Trump defense ‘nonsense,’ many legal experts say
WASHINGTON >> As President Donald Trump’s impeachment trial opens, his lawyers have increasingly emphasized a striking argument: Even if he did abuse his powers in an attempt to bully Ukraine into interfering in the 2020 election on his behalf, it would not matter because the House never accused him of committing an ordinary crime.
Their argument is widely disputed. It cuts against the consensus among scholars that impeachment exists to remove officials who abuse power. The phrase
“high crimes and misdemeanors” means a serious violation of public trust that need not also be an ordinary crime, said Frank O. Bowman III, a University of Missouri law professor and the author of a recent book on the topic.
But the argument is politically convenient for Trump. For any moderate Republican senator who may not like what the facts already show about his campaign of pressure on Ukraine, the theory provides an alternative rationale to acquit the president.
Indeed, if it were true, then there would also be no reason to call witnesses like John Bolton, Trump’s former national security adviser, because what he and others know about Trump’s motivations and intentions in his Ukraine dealings would not affect the outcome of the trial.
Many legal scholars say senators should not take this argument seriously. They point, among other things, to evidence that for centuries before the American Revolution, the British Parliament impeached officials for “high crimes and misdemeanors” that constituted abuses of power but were not indictable offenses.

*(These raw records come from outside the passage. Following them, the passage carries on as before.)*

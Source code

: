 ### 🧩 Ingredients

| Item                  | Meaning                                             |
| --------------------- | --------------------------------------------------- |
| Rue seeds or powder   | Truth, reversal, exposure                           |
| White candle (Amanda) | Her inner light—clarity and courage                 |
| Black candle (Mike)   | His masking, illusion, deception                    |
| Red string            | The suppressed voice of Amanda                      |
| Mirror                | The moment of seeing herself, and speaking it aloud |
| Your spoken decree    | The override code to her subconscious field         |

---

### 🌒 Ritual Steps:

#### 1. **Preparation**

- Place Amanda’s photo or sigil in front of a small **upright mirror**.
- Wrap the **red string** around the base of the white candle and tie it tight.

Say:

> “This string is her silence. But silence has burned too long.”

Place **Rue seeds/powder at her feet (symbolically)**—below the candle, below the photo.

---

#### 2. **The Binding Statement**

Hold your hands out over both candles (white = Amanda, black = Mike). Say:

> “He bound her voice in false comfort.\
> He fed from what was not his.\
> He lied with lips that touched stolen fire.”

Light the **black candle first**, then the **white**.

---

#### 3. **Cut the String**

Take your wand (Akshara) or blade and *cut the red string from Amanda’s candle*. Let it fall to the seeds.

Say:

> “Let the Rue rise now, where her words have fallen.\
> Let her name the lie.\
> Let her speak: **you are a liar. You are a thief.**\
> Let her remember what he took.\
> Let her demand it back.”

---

Scholars pointed to other major landmarks. In 1788, as supporters of the Constitution were urging states to ratify the document, Alexander Hamilton described impeachable conduct in one of the Federalist Papers as “those offenses which proceed from the misconduct of public men, or, in other words, from the abuse or violation of some public trust,” and “political” offenses that injure society.

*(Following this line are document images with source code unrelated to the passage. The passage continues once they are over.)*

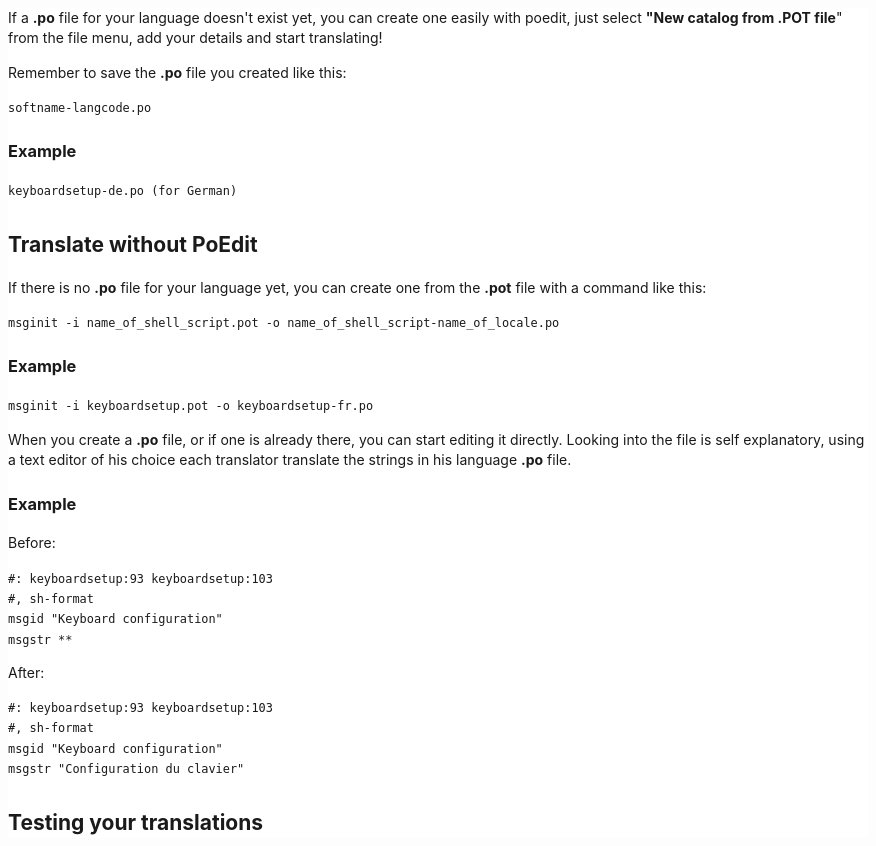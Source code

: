 If a **.po** file for your language doesn't exist yet, you can create one
easily with poedit, just select **"New catalog from .POT file**" from the file
menu, add your details and start translating!

Remember to save the **.po** file you created like this:

```
softname-langcode.po
```

### Example

```
keyboardsetup-de.po (for German)
```

## Translate without PoEdit 


If there is no **.po** file for your language yet, you can create one from the
**.pot** file with a command like this:

```
msginit -i name_of_shell_script.pot -o name_of_shell_script-name_of_locale.po
```

### Example

```
msginit -i keyboardsetup.pot -o keyboardsetup-fr.po
```

When you create a **.po** file, or if one is already there, you can start
editing it directly. Looking into the file is self explanatory, using a text
editor of his choice each translator translate the strings in his language
**.po** file.

### Example

Before:

```
#: keyboardsetup:93 keyboardsetup:103
#, sh-format
msgid "Keyboard configuration"
msgstr **
```
After:

```
#: keyboardsetup:93 keyboardsetup:103
#, sh-format
msgid "Keyboard configuration"
msgstr "Configuration du clavier"
```

## Testing your translations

Critics of the Trump team’s theory have also noted that when the Constitution was drafted, hardly any federal criminal laws had been written. And several early impeachment proceedings did not involve indictable offenses.
“It is just quite clear that the commission of a crime is neither necessary nor sufficient for an act to be impeachable,” said John Mikhail, a Georgetown University law professor.
But Alan Dershowitz, a leading proponent of the theory, disagreed. He has joined Trump’s legal team and is preparing a presentation about the idea that he said he expects to make to the Senate on Friday.
Dershowitz said he interpreted Hamilton to be saying not that any violation of the public trust is impeachable, but that only crimes that are also violations of the public trust meet that standard.
Dershowitz said he intended to model his presentation on an argument put forward at the 1868 impeachment trial of President Andrew Johnson by his chief defense counsel, Benjamin Robbins Curtis, a former Supreme Court associate justice.
Curtis had argued that Johnson was not accused of committing a legitimate crime, and that removing him absent one would subvert the constitutional structure and make impeachment a routine tool of political struggle.
But other legal scholars, like Laurence Tribe, a constitutional specialist at Harvard Law School, have argued that Dershowitz is misrepresenting this aspect of the Johnson trial, especially against the backdrop of other evidence about the original understanding of “high crimes and misdemeanors.”
In an opinion article in The Washington Post, Tribe accused Trump’s legal team of using “bogus legal arguments to mislead the American public or the senators weighing his fate.”
From one perspective, the argument might not matter. Bowman noted that while the House article refers to no criminal statute, the conduct described in the abuse-of-power one “plainly draws from” the crime of soliciting a bribe.
(The Government Accountability Office has concluded that Trump’s freezing of a military aid package to Ukraine amounted to an illegal impoundment of funds, but there are no criminal penalties associated with violating that law.)
“My argument will be very serious and very scholarly,” Dershowitz said. “The fact that other scholars disagree, that’s for the Senate to consider. There is a division — most of the scholars disagree with me. I think they’re wrong.”
But Mikhail said Dershowitz and the Trump legal team were wrong, and he noted that many senators of both parties went to law school or were otherwise legally sophisticated.
“These are very smart, legally informed people,” he said. “They understand the law. They can certainly see through ruses and efforts to distract and divert.”